Back in May, a gunman walked into a bank in Midlothian, Virginia where he opened a safe and stole $195,000.
NBC reported that surveillance video showed the man holding a cellphone to his ear just before he stole the money. This specific detail helped police use a surveillance technique that a lot of law enforcement agencies are using to find evidence.
WWBT in Richmond, Virginia reported that police arrested 24-year-old Okello T. Chatrie in connection with the incident that happened in May. Officials reported the event happened at Call Federal Credit Union in Richmond.
It has been reported that authorities did not identify the suspect a few weeks after the robbery. Instead, an officer got a warrant for Google's location data from all cellphones that had been in the area.

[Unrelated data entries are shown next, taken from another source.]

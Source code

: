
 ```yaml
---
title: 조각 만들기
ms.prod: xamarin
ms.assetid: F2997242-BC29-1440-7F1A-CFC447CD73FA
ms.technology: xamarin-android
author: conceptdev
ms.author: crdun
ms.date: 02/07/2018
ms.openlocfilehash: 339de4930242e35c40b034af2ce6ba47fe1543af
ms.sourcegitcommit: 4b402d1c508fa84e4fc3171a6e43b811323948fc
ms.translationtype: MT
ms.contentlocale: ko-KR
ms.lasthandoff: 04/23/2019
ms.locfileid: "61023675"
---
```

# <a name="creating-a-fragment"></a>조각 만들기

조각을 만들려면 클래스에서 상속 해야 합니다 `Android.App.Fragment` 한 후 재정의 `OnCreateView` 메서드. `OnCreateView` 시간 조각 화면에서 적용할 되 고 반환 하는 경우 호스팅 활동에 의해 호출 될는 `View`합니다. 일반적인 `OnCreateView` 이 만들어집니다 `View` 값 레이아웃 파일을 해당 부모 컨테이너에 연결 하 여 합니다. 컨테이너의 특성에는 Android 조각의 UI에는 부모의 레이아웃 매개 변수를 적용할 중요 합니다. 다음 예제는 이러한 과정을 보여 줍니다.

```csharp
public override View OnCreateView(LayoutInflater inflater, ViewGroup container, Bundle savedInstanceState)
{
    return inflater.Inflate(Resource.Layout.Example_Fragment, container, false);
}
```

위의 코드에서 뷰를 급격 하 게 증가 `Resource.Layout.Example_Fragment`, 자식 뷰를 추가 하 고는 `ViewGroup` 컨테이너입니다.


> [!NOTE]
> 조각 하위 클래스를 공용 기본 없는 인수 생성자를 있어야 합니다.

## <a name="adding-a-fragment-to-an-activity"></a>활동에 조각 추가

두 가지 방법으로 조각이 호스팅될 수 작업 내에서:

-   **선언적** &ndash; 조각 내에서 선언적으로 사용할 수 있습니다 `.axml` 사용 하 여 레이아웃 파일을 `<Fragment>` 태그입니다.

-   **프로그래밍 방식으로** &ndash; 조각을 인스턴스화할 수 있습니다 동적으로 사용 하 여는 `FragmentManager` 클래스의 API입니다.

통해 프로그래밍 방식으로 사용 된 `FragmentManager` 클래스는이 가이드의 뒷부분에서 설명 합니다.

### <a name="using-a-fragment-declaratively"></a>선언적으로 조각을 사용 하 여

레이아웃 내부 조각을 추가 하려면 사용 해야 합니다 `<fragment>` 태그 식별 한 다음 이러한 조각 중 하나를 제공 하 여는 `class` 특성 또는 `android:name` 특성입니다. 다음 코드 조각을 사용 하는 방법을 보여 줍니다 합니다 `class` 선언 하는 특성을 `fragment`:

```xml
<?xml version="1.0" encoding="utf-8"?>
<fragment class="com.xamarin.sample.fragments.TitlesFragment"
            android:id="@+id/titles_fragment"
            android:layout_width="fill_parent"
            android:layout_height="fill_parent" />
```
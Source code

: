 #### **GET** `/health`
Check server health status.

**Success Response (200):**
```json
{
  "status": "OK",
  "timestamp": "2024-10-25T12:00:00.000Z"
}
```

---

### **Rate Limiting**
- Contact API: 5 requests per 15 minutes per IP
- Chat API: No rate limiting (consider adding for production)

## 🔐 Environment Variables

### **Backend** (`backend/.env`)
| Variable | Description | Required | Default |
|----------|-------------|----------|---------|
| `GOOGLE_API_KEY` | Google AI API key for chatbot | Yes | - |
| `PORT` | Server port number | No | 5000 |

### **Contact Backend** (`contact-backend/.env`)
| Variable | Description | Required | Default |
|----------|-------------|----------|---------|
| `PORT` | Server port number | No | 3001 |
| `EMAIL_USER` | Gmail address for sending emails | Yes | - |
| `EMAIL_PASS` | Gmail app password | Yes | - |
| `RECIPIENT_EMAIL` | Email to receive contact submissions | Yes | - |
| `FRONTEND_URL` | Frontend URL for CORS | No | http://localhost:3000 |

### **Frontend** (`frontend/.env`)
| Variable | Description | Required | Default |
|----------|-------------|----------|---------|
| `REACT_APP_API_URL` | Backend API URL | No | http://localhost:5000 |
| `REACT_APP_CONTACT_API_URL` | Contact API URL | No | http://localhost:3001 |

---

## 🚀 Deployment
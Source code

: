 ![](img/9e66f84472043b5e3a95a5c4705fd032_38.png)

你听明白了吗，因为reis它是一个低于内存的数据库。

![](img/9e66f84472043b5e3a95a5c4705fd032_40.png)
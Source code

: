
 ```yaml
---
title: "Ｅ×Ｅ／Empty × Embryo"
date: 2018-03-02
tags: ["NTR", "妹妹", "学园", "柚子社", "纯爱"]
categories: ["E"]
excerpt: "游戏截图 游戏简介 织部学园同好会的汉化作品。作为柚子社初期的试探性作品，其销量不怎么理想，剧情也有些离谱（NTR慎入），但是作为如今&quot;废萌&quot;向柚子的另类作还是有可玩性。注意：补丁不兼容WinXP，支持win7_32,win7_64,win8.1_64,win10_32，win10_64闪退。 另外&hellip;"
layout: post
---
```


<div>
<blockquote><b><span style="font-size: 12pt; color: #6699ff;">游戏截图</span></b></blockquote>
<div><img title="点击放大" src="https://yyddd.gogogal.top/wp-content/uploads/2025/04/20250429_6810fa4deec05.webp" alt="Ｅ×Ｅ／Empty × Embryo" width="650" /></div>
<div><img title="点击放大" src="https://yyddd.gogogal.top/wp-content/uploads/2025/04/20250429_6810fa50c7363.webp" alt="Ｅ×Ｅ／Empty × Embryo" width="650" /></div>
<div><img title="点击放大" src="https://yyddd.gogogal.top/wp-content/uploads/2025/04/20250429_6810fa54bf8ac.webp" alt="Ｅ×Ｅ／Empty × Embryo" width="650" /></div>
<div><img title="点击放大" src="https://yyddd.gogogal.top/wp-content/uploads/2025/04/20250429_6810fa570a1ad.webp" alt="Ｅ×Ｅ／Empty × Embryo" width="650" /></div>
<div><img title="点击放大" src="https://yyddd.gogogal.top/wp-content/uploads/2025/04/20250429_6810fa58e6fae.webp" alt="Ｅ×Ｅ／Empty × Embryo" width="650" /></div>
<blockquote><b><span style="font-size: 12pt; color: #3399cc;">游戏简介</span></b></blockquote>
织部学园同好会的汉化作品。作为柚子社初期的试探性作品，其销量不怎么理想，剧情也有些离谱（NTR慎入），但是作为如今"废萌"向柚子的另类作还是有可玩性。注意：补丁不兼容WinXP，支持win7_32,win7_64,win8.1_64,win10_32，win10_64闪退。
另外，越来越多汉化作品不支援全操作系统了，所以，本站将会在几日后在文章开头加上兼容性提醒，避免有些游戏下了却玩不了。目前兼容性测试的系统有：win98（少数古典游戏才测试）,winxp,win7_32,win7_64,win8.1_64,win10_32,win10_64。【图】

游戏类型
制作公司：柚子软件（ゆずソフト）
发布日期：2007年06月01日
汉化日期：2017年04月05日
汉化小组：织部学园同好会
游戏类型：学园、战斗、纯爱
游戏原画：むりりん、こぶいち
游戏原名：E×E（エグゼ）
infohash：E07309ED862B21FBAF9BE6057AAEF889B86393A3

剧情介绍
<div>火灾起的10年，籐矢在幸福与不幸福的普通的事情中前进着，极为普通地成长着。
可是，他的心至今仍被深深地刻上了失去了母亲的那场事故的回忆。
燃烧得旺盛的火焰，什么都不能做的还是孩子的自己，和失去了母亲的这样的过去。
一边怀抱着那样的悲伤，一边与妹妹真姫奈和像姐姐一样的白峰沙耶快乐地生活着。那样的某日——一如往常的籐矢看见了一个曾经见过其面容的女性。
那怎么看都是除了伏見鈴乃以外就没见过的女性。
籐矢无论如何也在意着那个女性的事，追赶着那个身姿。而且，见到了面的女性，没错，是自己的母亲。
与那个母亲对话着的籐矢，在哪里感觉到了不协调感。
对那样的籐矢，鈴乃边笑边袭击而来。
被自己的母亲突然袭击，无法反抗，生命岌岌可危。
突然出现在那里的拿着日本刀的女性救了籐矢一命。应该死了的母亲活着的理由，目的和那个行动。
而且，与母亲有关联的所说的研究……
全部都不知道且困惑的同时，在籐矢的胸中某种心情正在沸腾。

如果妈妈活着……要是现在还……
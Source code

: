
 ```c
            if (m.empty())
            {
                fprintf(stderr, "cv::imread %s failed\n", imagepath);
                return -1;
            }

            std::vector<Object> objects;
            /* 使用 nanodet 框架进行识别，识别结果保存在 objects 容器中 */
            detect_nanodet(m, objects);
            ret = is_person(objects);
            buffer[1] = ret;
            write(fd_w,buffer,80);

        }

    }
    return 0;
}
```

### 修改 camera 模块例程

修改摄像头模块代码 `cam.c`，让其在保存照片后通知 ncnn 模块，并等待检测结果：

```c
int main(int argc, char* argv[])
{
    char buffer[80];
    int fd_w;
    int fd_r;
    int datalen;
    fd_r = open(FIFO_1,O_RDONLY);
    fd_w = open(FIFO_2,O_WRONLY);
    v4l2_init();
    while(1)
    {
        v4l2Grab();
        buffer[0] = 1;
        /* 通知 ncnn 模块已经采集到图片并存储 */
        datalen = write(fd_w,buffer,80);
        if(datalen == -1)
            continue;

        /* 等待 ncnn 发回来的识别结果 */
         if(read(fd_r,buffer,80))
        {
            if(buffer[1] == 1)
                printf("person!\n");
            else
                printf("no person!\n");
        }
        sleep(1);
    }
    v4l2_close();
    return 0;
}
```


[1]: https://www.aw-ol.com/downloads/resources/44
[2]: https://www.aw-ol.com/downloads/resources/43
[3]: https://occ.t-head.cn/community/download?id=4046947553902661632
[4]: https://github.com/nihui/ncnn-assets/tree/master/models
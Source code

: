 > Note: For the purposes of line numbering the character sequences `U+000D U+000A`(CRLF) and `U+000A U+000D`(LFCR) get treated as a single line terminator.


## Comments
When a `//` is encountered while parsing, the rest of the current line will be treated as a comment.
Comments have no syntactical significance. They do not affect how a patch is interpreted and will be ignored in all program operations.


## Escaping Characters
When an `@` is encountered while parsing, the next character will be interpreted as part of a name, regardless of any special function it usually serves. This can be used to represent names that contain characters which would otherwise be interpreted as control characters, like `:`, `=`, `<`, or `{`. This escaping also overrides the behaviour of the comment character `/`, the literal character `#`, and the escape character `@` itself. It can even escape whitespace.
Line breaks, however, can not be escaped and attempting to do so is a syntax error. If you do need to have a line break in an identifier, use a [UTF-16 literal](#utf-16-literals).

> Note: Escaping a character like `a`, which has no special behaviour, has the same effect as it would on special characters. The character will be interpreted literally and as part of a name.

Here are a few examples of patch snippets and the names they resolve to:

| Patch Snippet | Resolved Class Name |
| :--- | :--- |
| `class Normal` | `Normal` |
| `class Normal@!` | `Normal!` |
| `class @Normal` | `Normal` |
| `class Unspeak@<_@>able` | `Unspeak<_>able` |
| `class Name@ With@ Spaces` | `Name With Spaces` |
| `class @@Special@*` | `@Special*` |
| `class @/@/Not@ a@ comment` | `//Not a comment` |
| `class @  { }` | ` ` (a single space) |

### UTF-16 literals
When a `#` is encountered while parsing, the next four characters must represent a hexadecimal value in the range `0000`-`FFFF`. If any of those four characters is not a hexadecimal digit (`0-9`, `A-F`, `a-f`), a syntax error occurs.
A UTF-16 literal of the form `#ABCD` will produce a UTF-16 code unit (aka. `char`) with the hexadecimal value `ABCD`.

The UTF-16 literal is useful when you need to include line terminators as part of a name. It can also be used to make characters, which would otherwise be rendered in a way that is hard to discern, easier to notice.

According to The Standard, Chatrie's lawyers said in an October court filing, "It is the digital equivalent of searching every home in the neighborhood of a reported burglary, or searching the bags of every person walking along Broadway because of a theft in Times Square." The statement also said, "Without the name or number of a single suspect, and without ever demonstrating any likelihood that Google even has data connected to a crime, law enforcement invades the privacy of tens or hundreds or thousands of individuals, just because they were in the area."
Prosecutors argued that this is legal because the suspect opted into Google's location services. This allowed his Android phone and Google apps to track where he was.
NBC News reported that Chatrie is now awaiting trial and has pleaded not guilty.